### The problem
Every line below that carries the word "reading" needs to be copied.
- - - -
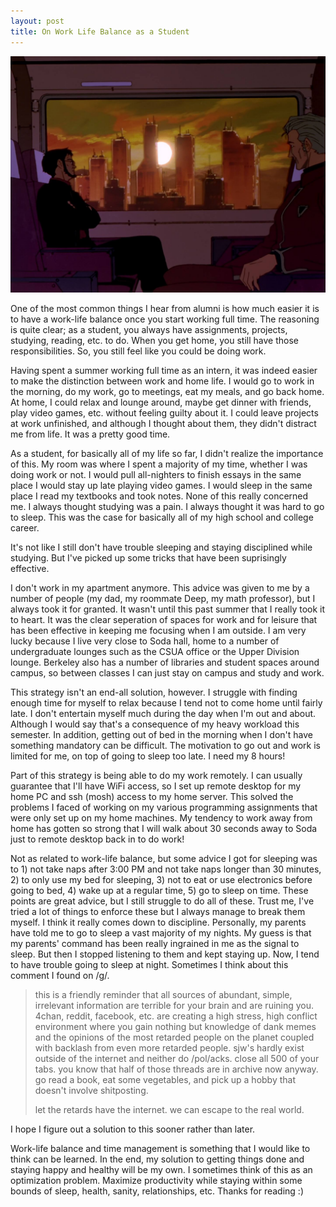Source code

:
 ```yaml
---
layout: post
title: On Work Life Balance as a Student
---
```


![](/assets/images/41714717_711307595898366_7540622477555138560_n.jpg)


One of the most common things I hear from alumni is how much easier it is to have a work-life balance once you start working full time. The reasoning is quite clear; as a student, you always have assignments, projects, studying, reading, etc. to do. When you get home, you still have those responsibilities. So, you still feel like you could be doing work.

Having spent a summer working full time as an intern, it was indeed easier to make the distinction between work and home life. I would go to work in the morning, do my work, go to meetings, eat my meals, and go back home. At home, I could relax and lounge around, maybe get dinner with friends, play video games, etc. without feeling guilty about it. I could leave projects at work unfinished, and although I thought about them, they didn't distract me from life. It was a pretty good time.

As a student, for basically all of my life so far, I didn't realize the importance of this. My room was where I spent a majority of my time, whether I was doing work or not. I would pull all-nighters to finish essays in the same place I would stay up late playing video games. I would sleep in the same place I read my textbooks and took notes. None of this really concerned me. I always thought studying was a pain. I always thought it was hard to go to sleep. This was the case for basically all of my high school and college career.

It's not like I still don't have trouble sleeping and staying disciplined while studying. But I've picked up some tricks that have been suprisingly effective.

I don't work in my apartment anymore. This advice was given to me by a number of people (my dad, my roommate Deep, my math professor), but I always took it for granted. It wasn't until this past summer that I really took it to heart. It was the clear seperation of spaces for work and for leisure that has been effective in  keeping me focusing when I am outside. I am very lucky because I live very close to Soda hall, home to a number of undergraduate lounges such as the CSUA office or the Upper Division lounge. Berkeley also has a number of libraries and student spaces around campus, so between classes I can just stay on campus and study and work.

This strategy isn't an end-all solution, however. I struggle with finding enough time for myself to relax because I tend not to come home until fairly late. I don't entertain myself much during the day when I'm out and about. Although I would say that's a consequence of my heavy workload this semester. In addition, getting out of bed in the morning when I don't have something mandatory can be difficult. The motivation to go out and work is limited for me, on top of going to sleep too late. I need my 8 hours!

Part of this strategy is being able to do my work remotely. I can usually guarantee that I'll have WiFi access, so I set up remote desktop for my home PC and ssh (mosh) access to my home server. This solved the problems I faced of working on my various programming assignments that were only set up on my home machines. My tendency to work away from home has gotten so strong that I will walk about 30 seconds away to Soda just to remote desktop back in to do work!

Not as related to work-life balance, but some advice I got for sleeping was to 1) not take naps after 3:00 PM and not take naps longer than 30 minutes, 2) to only use my bed for sleeping, 3) not to eat or use electronics before going to bed, 4) wake up at a regular time, 5) go to sleep on time. These points are great advice, but I still struggle to do all of these. Trust me, I've tried a lot of things to enforce these but I always manage to break them myself. I think it really comes down to discipline. Personally, my parents have told me to go to sleep a vast majority of my nights. My guess is that my parents' command has been really ingrained in me as the signal to sleep. But then I stopped listening to them and kept staying up. Now, I tend to have trouble going to sleep at night. Sometimes I think about this comment I found on /g/.

> this is a friendly reminder that all sources of abundant, simple, irrelevant information are terrible for your brain and are ruining you. 4chan, reddit, facebook, etc. are creating a high stress, high conflict environment where you gain nothing but knowledge of dank memes and the opinions of the most retarded people on the planet coupled with backlash from even more retarded people. sjw's hardly exist outside of the internet and neither do /pol/acks. close all 500 of your tabs. you know that half of those threads are in archive now anyway. go read a book, eat some vegetables, and pick up a hobby that doesn't involve shitposting.
>
> let the retards have the internet. we can escape to the real world.

I hope I figure out a solution to this sooner rather than later.

Work-life balance and time management is something that I would like to think can be learned. In the end, my solution to getting things done and staying happy and healthy will be my own. I sometimes think of this as an optimization problem. Maximize productivity while staying within some bounds of sleep, health, sanity, relationships, etc. Thanks for reading :)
- - - -
### Output for this exercise
One of the most common things I hear from alumni is how much easier it is to have a work-life balance once you start working full time. The reasoning is quite clear; as a student, you always have assignments, projects, studying, reading, etc. to do. When you get home, you still have those responsibilities. So, you still feel like you could be doing work.
Work-life balance and time management is something that I would like to think can be learned. In the end, my solution to getting things done and staying happy and healthy will be my own. I sometimes think of this as an optimization problem. Maximize productivity while staying within some bounds of sleep, health, sanity, relationships, etc. Thanks for reading :)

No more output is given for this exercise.